● **Entries shown**:
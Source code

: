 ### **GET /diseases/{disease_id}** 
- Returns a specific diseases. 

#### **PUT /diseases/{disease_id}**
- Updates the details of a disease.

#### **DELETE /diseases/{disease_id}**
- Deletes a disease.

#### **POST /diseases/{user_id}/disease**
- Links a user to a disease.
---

● **Aim of the task**:
Please output the full listing, keeping every character the same.

● **Response to this exercise**:
Source code

: ### **GET /diseases/{disease_id}** 
- Returns a specific diseases. 

#### **PUT /diseases/{disease_id}**
- Updates the details of a disease.

#### **DELETE /diseases/{disease_id}**
- Deletes a disease.

#### **POST /diseases/{user_id}/disease**
- Links a user to a disease.
---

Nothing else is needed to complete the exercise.